Domain wall reactions in multiple-order parameter ferroelectrics

TL;DR

This paper introduces the concept of domain wall reactions in multiple-order-parameter ferroelectrics, revealing how these reactions influence switching dynamics and can be harnessed for defect engineering.

Contribution

It presents the novel idea of domain wall reactions during switching in multiple-order-parameter ferroelectrics, expanding the understanding of ferroelectric behavior beyond traditional models.

Findings

Multiple domain wall types coexist and react during switching.

Domain wall reactions facilitate switching by forming remanent nuclei and defect sites.

The concept applies broadly to all multiple-order-parameter ferroelectrics.

Abstract

The motion of domain walls is crucial for ferroelectric switching. Conventionally, the switching dynamics is believed to be determined by the motion of one or a few low-energy domain wall types of dominant population. Here, we challenge this conventional idea in multiple-order-parameter ferroelectrics. Using hafnia as example, we show that multiple-order-parameter nature not only provides various mobile domain walls and defect-like immobile domain walls, but also enables the domain wall reactions.
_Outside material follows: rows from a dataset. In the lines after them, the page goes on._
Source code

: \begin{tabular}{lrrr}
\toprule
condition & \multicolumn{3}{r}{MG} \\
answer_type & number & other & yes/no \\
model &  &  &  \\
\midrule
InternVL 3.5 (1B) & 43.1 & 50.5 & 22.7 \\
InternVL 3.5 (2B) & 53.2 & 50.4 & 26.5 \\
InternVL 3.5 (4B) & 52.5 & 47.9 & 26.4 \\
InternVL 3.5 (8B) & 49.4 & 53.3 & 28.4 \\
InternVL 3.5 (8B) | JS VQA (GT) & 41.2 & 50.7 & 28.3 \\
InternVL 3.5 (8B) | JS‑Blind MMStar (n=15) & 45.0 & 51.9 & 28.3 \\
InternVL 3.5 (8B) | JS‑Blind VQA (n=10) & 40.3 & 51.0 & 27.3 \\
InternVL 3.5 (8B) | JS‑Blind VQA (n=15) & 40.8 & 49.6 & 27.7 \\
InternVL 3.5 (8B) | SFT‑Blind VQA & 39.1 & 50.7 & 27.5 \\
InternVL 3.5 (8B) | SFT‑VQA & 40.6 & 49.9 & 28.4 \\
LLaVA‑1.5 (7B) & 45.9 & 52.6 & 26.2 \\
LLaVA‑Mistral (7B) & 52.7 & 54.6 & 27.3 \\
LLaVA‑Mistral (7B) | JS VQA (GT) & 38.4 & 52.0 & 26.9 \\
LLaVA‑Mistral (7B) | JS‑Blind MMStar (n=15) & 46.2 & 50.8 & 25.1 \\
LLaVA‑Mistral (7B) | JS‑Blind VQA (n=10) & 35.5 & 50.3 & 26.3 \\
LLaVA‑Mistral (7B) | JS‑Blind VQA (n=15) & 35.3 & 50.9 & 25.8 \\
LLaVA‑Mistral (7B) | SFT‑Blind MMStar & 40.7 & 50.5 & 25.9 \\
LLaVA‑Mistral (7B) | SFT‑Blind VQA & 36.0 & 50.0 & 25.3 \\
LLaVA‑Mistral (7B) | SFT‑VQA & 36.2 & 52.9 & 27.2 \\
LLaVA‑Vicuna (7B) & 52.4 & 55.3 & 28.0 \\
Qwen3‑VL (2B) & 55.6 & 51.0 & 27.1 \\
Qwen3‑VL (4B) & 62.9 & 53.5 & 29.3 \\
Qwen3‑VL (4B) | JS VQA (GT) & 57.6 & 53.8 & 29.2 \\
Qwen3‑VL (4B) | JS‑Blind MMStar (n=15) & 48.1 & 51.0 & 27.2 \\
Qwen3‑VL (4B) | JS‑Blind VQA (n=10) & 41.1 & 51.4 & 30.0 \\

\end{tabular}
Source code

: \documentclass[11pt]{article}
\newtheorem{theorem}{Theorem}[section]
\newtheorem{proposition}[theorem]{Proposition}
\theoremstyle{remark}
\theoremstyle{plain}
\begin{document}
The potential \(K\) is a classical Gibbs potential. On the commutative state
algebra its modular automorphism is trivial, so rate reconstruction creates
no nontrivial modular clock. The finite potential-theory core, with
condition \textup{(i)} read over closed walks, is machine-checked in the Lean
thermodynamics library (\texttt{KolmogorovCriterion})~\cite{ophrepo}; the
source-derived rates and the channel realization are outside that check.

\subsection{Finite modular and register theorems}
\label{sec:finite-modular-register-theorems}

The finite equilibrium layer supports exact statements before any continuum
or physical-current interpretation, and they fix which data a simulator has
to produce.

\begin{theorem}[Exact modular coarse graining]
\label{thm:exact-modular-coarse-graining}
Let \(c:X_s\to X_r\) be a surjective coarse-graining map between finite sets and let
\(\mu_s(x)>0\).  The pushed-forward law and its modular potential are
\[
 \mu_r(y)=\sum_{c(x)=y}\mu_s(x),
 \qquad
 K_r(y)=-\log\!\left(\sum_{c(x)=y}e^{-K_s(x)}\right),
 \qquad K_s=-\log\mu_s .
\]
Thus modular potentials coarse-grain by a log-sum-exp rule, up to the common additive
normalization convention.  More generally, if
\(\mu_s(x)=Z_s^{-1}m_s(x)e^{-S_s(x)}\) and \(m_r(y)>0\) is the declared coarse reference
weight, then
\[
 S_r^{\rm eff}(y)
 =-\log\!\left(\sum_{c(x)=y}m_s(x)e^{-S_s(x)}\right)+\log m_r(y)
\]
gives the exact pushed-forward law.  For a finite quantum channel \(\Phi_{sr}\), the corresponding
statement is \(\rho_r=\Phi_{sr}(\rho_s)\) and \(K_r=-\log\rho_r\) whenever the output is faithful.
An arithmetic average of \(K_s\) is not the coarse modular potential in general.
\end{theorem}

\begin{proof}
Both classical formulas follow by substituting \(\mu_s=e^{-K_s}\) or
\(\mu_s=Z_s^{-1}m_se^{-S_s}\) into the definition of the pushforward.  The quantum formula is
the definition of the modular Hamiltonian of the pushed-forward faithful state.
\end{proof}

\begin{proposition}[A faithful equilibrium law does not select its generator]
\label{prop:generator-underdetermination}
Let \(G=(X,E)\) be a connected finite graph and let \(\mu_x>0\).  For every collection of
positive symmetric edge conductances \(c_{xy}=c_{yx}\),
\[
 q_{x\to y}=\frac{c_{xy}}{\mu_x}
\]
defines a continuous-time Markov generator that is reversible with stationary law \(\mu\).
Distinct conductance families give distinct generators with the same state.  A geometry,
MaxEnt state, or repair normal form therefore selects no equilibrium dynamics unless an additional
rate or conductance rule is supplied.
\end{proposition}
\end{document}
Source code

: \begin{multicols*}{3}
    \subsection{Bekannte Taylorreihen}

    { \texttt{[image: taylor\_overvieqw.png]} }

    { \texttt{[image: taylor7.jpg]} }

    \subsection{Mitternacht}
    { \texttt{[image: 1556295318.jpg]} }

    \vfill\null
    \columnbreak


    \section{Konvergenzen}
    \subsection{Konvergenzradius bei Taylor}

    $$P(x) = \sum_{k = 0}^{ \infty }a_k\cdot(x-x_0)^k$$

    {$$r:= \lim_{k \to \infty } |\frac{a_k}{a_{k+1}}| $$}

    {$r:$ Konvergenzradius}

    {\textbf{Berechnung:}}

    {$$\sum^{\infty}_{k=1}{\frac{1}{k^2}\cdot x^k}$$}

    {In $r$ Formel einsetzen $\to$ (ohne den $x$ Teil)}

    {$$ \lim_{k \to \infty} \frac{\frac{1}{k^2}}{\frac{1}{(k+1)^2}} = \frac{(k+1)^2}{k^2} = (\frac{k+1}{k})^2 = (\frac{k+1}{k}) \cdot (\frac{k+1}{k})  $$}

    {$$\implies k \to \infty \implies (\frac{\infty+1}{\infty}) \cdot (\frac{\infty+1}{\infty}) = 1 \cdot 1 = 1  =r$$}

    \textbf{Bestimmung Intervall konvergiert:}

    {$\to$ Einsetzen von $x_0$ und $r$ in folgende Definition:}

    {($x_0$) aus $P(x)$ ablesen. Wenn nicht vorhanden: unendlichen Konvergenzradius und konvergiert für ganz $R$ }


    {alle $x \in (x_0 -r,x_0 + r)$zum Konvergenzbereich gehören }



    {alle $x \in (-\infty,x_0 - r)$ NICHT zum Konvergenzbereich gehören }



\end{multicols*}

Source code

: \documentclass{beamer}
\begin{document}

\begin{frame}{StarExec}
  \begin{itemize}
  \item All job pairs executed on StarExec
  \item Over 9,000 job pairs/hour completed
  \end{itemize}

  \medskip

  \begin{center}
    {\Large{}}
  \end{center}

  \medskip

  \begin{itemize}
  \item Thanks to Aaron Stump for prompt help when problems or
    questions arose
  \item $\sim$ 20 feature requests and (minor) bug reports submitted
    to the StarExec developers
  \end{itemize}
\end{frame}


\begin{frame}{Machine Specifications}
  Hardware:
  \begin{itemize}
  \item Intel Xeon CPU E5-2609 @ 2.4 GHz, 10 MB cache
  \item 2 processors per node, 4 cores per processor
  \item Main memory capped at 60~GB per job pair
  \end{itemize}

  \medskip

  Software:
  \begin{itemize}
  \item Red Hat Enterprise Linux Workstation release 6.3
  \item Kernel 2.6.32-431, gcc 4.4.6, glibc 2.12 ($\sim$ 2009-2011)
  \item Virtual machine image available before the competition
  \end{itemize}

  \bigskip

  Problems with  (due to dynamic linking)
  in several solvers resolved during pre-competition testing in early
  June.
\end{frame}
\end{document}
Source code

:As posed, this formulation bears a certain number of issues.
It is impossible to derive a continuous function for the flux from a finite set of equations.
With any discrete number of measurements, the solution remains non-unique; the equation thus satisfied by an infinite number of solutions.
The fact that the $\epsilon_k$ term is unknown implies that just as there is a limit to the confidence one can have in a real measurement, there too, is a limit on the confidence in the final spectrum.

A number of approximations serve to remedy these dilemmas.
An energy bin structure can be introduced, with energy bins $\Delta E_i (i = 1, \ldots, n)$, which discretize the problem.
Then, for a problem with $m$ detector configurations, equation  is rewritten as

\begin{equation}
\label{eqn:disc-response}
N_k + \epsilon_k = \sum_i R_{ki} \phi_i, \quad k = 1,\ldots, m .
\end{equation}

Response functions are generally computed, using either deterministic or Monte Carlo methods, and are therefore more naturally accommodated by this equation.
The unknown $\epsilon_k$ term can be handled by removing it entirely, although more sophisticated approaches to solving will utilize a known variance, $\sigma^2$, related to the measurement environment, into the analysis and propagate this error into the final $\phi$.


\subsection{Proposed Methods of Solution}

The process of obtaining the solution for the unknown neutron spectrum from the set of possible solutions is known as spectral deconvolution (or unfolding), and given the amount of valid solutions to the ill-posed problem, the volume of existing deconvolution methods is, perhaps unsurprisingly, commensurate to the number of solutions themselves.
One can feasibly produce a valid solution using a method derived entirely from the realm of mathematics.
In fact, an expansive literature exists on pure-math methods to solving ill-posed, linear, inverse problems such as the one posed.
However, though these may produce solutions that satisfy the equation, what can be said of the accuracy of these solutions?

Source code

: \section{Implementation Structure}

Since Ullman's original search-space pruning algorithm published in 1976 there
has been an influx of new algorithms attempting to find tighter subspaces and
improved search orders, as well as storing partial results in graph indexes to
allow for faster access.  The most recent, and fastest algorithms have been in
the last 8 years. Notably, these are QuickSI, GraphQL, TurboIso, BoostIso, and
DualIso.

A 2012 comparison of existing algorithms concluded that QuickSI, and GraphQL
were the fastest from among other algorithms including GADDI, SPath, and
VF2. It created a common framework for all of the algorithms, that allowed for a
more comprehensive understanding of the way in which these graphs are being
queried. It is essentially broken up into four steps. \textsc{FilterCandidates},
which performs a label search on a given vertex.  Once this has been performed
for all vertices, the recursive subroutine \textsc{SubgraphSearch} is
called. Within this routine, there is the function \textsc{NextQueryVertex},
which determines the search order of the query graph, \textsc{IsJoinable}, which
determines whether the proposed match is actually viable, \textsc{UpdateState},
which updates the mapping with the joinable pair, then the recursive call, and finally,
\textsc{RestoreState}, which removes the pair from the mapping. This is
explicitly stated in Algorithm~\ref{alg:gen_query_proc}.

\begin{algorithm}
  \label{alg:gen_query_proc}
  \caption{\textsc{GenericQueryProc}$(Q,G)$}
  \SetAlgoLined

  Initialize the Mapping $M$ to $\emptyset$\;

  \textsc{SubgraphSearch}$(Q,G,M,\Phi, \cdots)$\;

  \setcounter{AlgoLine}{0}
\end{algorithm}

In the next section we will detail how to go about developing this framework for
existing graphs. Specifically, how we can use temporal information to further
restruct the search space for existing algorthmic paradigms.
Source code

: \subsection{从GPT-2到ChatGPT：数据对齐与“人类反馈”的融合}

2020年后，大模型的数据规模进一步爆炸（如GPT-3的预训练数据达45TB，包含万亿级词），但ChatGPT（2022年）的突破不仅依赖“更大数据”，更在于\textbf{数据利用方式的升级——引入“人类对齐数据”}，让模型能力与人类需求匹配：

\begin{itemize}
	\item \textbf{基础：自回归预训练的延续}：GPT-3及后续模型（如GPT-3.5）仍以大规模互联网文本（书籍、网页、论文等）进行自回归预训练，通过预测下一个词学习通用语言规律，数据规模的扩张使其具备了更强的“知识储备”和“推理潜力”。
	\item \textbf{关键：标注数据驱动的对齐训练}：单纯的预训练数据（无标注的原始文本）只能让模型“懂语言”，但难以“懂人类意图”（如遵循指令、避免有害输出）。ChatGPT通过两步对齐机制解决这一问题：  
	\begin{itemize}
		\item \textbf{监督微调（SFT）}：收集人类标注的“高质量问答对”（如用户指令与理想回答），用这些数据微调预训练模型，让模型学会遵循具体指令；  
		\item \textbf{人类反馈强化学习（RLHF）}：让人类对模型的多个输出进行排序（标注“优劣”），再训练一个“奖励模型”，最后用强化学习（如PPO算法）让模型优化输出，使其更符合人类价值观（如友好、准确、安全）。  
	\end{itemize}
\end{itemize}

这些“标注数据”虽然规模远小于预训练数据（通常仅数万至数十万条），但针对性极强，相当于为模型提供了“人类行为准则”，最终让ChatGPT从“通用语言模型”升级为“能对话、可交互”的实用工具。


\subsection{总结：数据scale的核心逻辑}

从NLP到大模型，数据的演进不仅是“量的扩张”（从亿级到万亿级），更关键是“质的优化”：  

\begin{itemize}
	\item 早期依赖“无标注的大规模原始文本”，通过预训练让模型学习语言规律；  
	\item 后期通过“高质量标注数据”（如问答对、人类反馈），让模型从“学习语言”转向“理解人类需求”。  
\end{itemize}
In analogy with chemical reactions where substances react to form new substances, domain walls could also react to form other domain walls during switching. We identify several elementary domain wall reaction types including synthesis, decomposition, and exchange reactions. Domain walls are continually changed by these reactions during switching so that the switching behavior reflects the statistical average of many domain wall types with distinct mobility and stability. These reactions also lead to phenomenon like remanent nuclei and defect site nucleation that facilitate switching and lower coercive field. Finally, the concept of domain wall reaction is not limited to hafnia but can be generalized to any multiple-order-parameter ferroelectric. This work conceptualizes domain wall reaction, expands theory of ferroelectric switching, and suggests a practical way for defect engineering to control switching behavior.